I often use words like hate when I refer to him, which isn’t entirely fair because I loved him once. I remember the good times – the holidays in Cornwall, charades at Christmas, impromptu concerts in the garden, collecting mushrooms after rain, standing on his shoes while he danced, and seeing his face in the audience at every graduation, school play, recital and concert. Not many fathers were there every time.
Perhaps if there was an unseen scale that was balancing good against bad, it would tip in my father’s favour, but some memories are heavier than others.
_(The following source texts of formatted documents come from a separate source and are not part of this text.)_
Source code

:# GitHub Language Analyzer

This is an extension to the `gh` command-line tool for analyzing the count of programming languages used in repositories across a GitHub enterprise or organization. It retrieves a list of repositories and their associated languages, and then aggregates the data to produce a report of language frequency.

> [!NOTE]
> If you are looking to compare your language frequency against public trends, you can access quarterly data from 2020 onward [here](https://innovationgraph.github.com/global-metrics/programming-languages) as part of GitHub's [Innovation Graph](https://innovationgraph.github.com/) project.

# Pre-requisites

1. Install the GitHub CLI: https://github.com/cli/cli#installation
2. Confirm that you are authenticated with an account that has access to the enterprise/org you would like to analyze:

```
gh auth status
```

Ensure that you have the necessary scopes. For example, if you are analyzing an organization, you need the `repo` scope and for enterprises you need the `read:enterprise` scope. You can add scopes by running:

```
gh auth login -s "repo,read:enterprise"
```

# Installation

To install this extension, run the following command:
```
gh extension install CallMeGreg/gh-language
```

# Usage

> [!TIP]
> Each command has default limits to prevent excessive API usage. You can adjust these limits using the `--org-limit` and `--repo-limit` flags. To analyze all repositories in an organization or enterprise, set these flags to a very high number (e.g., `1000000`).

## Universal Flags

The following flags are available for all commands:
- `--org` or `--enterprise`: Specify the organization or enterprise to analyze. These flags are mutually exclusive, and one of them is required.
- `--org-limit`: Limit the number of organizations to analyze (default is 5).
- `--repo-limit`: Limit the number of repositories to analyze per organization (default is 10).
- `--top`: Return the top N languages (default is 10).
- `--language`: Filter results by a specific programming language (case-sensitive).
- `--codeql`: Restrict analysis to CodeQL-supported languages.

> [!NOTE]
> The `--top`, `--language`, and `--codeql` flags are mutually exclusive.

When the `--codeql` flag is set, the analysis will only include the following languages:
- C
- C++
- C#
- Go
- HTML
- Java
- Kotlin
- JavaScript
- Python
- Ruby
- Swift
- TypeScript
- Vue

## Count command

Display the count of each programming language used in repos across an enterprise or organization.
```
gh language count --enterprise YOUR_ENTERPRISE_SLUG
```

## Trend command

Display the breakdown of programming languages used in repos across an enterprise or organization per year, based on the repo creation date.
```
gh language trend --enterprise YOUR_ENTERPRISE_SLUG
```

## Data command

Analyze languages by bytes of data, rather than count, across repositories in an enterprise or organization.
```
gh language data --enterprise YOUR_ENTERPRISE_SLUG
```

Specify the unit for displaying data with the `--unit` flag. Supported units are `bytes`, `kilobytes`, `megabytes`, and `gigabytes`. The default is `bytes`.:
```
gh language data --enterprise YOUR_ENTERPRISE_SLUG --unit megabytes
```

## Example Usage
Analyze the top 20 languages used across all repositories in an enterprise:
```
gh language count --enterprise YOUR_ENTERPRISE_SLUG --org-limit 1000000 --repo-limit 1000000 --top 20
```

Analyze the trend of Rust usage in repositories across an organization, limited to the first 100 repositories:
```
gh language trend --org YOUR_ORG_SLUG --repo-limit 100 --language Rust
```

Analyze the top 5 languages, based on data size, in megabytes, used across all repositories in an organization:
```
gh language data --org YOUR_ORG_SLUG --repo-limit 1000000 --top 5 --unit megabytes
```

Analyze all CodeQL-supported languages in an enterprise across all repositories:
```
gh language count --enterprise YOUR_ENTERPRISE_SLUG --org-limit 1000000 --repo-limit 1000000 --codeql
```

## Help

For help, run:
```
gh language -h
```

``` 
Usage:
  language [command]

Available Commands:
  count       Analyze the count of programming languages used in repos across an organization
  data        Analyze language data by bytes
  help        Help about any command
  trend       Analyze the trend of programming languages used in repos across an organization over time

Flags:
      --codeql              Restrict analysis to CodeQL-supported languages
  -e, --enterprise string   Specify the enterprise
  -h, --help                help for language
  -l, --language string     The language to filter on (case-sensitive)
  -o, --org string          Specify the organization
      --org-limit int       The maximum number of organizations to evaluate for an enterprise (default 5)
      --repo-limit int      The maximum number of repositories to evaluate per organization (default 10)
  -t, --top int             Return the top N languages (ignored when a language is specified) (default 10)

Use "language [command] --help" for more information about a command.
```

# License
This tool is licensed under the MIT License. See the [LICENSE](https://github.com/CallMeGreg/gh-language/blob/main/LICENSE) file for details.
One in particular haunts me – an Easter gathering of the McCarthy clan. My uncles and aunts and twelve first cousins descended on the house, with children sleeping top-to-tail, filling trundle beds and inflatable mattresses. Mealtimes were a production line of sandwiches, and jugs of cordial. Something happened that weekend that changed the mood from joyful to sombre in the space of a few hours. The name Stella Luff was mentioned. Stella had worked as a bookkeeper for my father since before I was born and would bring me small presents each time she visited the house, annoying my mother and enchanting me.
That night, after the children had gone to bed, my father raged through the house, bellowing at Clifton and Daragh. I crept onto the landing and peered through the spindles, watching as he upended a table and toppled the same antique sideboard that Jamie Pike would crash into when he put his hand down my pants. I witnessed his rage at first hand, hardly daring to breathe, and felt as though the world was disintegrating around me in pops, groans and sharp cracks. My tongue wet my upper lip. My bladder tightened. Who was this man?
On Easter Tuesday, a local newspaper reported the mugging of a woman outside her home in Blackheath. Attackers had left her lying in a gutter with a ruptured spleen, a fractured jaw and six broken bones in her face. There was a photograph, but I didn’t recognise Stella at first because her face was so swollen. I didn’t see her again. She didn’t bring me presents or turn up to family gatherings. I don’t know how much she stole, but I hope it was worth it.
10
Saturday night in London. The South Bank is crowded with diners, clubbers, drinkers and theatre patrons. I am back on patrol and my current partner, PC Chris Dawson, has informed me he doesn’t like working with female officers.
‘Call me old-fashioned, but there are certain aspects of this job that I don’t think women should have to do,’ he says, ‘such as grappling on the ground with pissheads. I wouldn’t want my girlfriend doing that.’
I don’t respond.
‘I’m not saying women coppers don’t have their uses. They’re good at dealing with rape victims and grieving families, know wha’ I mean? But in my experience most of them are too eager, or are sticklers for the rules. Either that or they’re crazy. I hope you’re not a psycho.’
‘I don’t know. I haven’t been tested,’ I reply curtly.
He gives me a sidelong glance. ‘No offence.’
Your face offends me, I want to say. And your crooked teeth and your flat nose and your narrow mind and the incy-wincy penis that I’m sure you have. But I say nothing.